La thématique des femmes, depuis la « Renaissance » arabe ou Nahda (fin du 19ème siècle et début du 20ème siècle) est restée globalement limitée dans le registre d’une vision  traditionaliste et conservatrice  qui s’est focalisée sur les « droits et devoirs de la femme musulmane » et ce malgré l’approche « progressiste » de certains Oulémas réformistes[1].

La vision dite réformiste de la Nahda a été plus le produit d’une idéologie de « résistance » vis à vis du modèle d’émancipation imposé par le colonisateur qu’une véritable pensée réformiste sur la thématique des femmes au sein des sociétés arabo-musulmanes.

Il est important aujourd’hui de déconstruire cette approche traditionaliste, qui est  longtemps restée sous l’emprise d’une lecture politisée,  doctrinale et coloniale et ce tout en proposant une nouvelle approche décoloniale et réformiste de la thématique des femmes au sein de l’islam.

Pour cela, il s’agit donc de réétudier le cadre historique de la Révélation et de dépasser les éléments de langage propres au discours islamique conformiste  sur les femmes et ce  afin de pouvoir à terme réinsérer la thématique des femmes au sein  de l’éthique globale du message spirituel.

 

Etude critique du cadre historique de la Révélation Coranique

Ce cadre est très important à analyser afin de mieux saisir  les principes et finalités qui en découlent et delà à pouvoir en faire une lecture contextualisée.  L’historiographie islamique officielle et classique sous l’emprise des contraintes politiques n’a pas toujours été propice à une véritable relecture critique de cette période. 

D’autre part, il est fréquent de voir aujourd’hui au sein des débats sur la thématique des femmes une certaine propension à comparer  la notion  d’égalité telle que formulée dans le droit moderne avec les données de certains versets  coraniques « inégalitaires ». Or, c’est oublier que le Coran reste, malgré son impact réel encore très prégnant  sur le quotidien de millions de personnes, un texte qui a été révélé dans le contexte social particulier de l’Arabie du VIIème siècle.
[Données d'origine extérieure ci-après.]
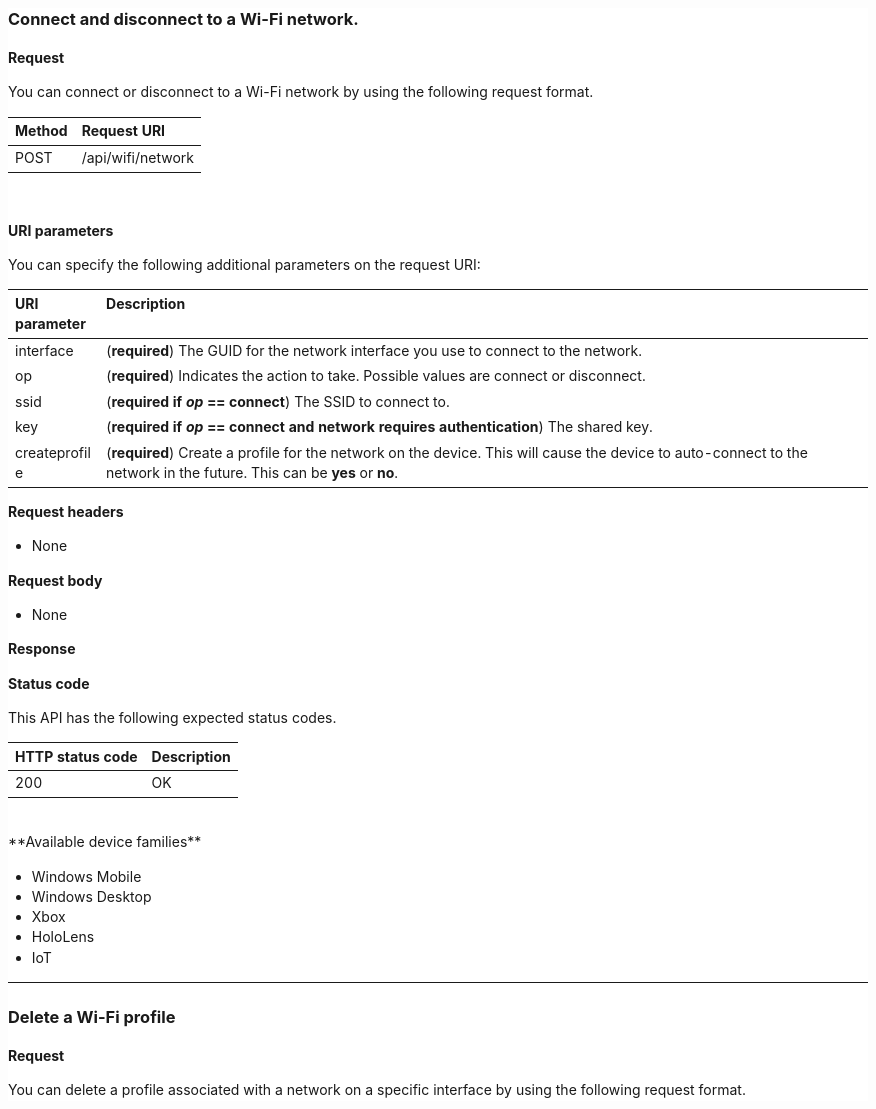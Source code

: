 ### Connect and disconnect to a Wi-Fi network.

**Request**

You can connect or disconnect to a Wi-Fi network by using the following request format.
 
Method      | Request URI
:------     | :-----
POST | /api/wifi/network
<br />

**URI parameters**

You can specify the following additional parameters on the request URI:

URI parameter | Description
:---          | :---
interface   | (**required**) The GUID for the network interface you use to connect to the network.
op   | (**required**) Indicates the action to take. Possible values are connect or disconnect.
ssid   | (**required if *op* == connect**) The SSID to connect to.
key   | (**required if *op* == connect and network requires authentication**) The shared key.
createprofile | (**required**) Create a profile for the network on the device.  This will cause the device to auto-connect to the network in the future. This can be **yes** or **no**. 

**Request headers**

- None

**Request body**

- None

**Response**

**Status code**

This API has the following expected status codes.

HTTP status code      | Description
:------     | :-----
200 | OK
<br />
**Available device families**

* Windows Mobile
* Windows Desktop
* Xbox
* HoloLens
* IoT

---
### Delete a Wi-Fi profile

**Request**

You can delete a profile associated with a network on a specific interface by using the following request format.
 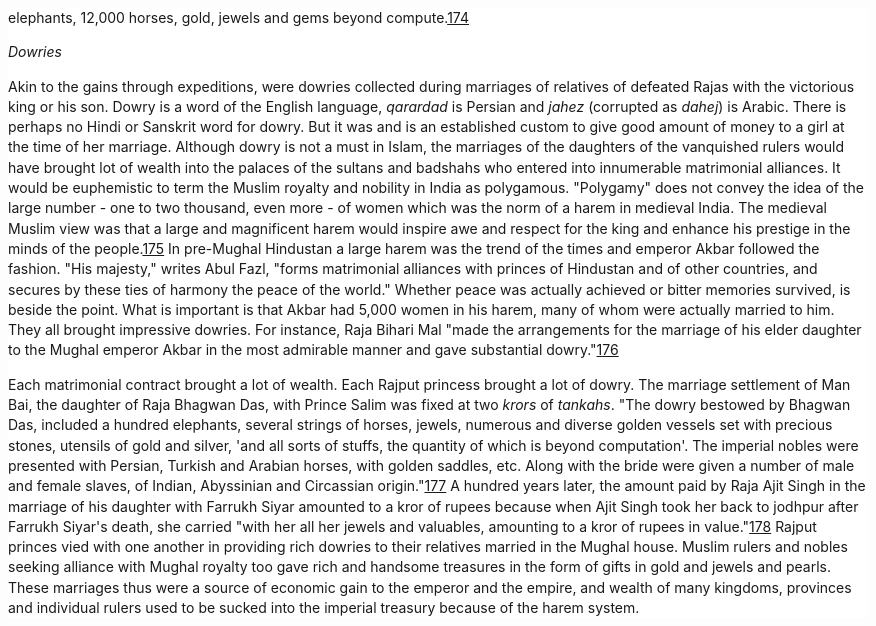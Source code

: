 elephants, 12,000 horses, gold, jewels and gems beyond
compute.[174](#174)

*Dowries*

Akin to the gains through expeditions, were dowries collected during
marriages of relatives of defeated Rajas with the victorious king or his
son. Dowry is a word of the English language, *qarardad* is Persian and
*jahez* (corrupted as *dahej*) is Arabic. There is perhaps no Hindi or
Sanskrit word for dowry. But it was and is an established custom to give
good amount of money to a girl at the time of her marriage. Although
dowry is not a must in Islam, the marriages of the daughters of the
vanquished rulers would have brought lot of wealth into the palaces of
the sultans and badshahs who entered into innumerable matrimonial
alliances. It would be euphemistic to term the Muslim royalty and
nobility in India as polygamous. "Polygamy" does not convey the idea of
the large number - one to two thousand, even more - of women which was
the norm of a harem in medieval India. The medieval Muslim view was that
a large and magnificent harem would inspire awe and respect for the king
and enhance his prestige in the minds of the people.[175](#175) In
pre-Mughal Hindustan a large harem was the trend of the times and
emperor Akbar followed the fashion. "His majesty," writes Abul Fazl,
"forms matrimonial alliances with princes of Hindustan and of other
countries, and secures by these ties of harmony the peace of the world."
Whether peace was actually achieved or bitter memories survived, is
beside the point. What is important is that Akbar had 5,000 women in his
harem, many of whom were actually married to him. They all brought
impressive dowries. For instance, Raja Bihari Mal "made the arrangements
for the marriage of his elder daughter to the Mughal emperor Akbar in
the most admirable manner and gave substantial dowry."[176](#176)

Each matrimonial contract brought a lot of wealth. Each Rajput princess
brought a lot of dowry. The marriage settlement of Man Bai, the daughter
of Raja Bhagwan Das, with Prince Salim was fixed at two *krors* of
*tankahs*. "The dowry bestowed by Bhagwan Das, included a hundred
elephants, several strings of horses, jewels, numerous and diverse
golden vessels set with precious stones, utensils of gold and silver,
'and all sorts of stuffs, the quantity of which is beyond computation'.
The imperial nobles were presented with Persian, Turkish and Arabian
horses, with golden saddles, etc. Along with the bride were given a
number of male and female slaves, of Indian, Abyssinian and Circassian
origin."[177](#177) A hundred years later, the amount paid by Raja Ajit
Singh in the marriage of his daughter with Farrukh Siyar amounted to a
kror of rupees because when Ajit Singh took her back to jodhpur after
Farrukh Siyar's death, she carried "with her all her jewels and
valuables, amounting to a kror of rupees in value."[178](#178) Rajput
princes vied with one another in providing rich dowries to their
relatives married in the Mughal house. Muslim rulers and nobles seeking
alliance with Mughal royalty too gave rich and handsome treasures in the
form of gifts in gold and jewels and pearls. These marriages thus were a
source of economic gain to the emperor and the empire, and wealth of
many kingdoms, provinces and individual rulers used to be sucked into
the imperial treasury because of the harem system.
C’est donc à l’aune de ce contexte mais aussi de celui de l’état des lieux du reste de la civilisation humaine durant cette période,  qu’il faudra évaluer les principes  d’égalité et/ ou d’inégalité dont fût porteur le message spirituel de l’islam.

C’est pourquoi il faudrait toujours savoir garder en tête le contexte  de la Révélation  dans lequel beaucoup de dispositions coraniques ont  été perçues comme totalement novatrices par rapport aux coutumes discriminatoires des peuples Arabes de l’époque.

En effet, la péninsule arabique était  régie par un ordre clanique où le pouvoir du patriarcat, de l’origine ethnique  (el assabya) et les guerres tribales étaient les seules normes sociales reconnues.

L’islam va bouleverser cet ordre non pas uniquement sur le plan spirituel et cultuel mais aussi et principalement  au niveau de l’exigence de justice et de remise en cause du système tribal despotique et inégalitaire qui régnait à l’époque.

La Révélation et le comportement du prophète de l’islam – très en faveur de la libération des femmes -  vont venir bousculer de très nombreuses règles sociales antéislamiques de l’époque et qui étaient, d’ailleurs,  relativement comparables à d’autres régions du monde où la discrimination des femmes étaient la règle.

L’une des premières coutumes   que  la Révélation va tenter de corriger,  c’est celle  notamment de la notion de  « déshonneur », encore de mise dans certaines régions du monde arabe, où le concept d’honneur « charaf » est  hautement symbolique dans les mentalités et se reflète principalement sur le corps des femmes, lieu de « l’honneur » de la famille et de la tribu.

Les femmes étaient aussi,  avant l’Islam,  considérées en général comme des  êtres méprisables, sous tutelle juridique depuis leur naissance et jusqu’à leur mort. Elles étaient considérées comme faisant partie des « butins de guerre », n’avaient aucun droit à l’héritage et faisaient plutôt partie des « choses » héritées par les hommes. Le divorce était un droit exclusif des hommes, la polygamie, considérée comme un droit inconditionnel, était illimitée et  sans conditions et aucune participation sociale ou politique des femmes n’était tolérée.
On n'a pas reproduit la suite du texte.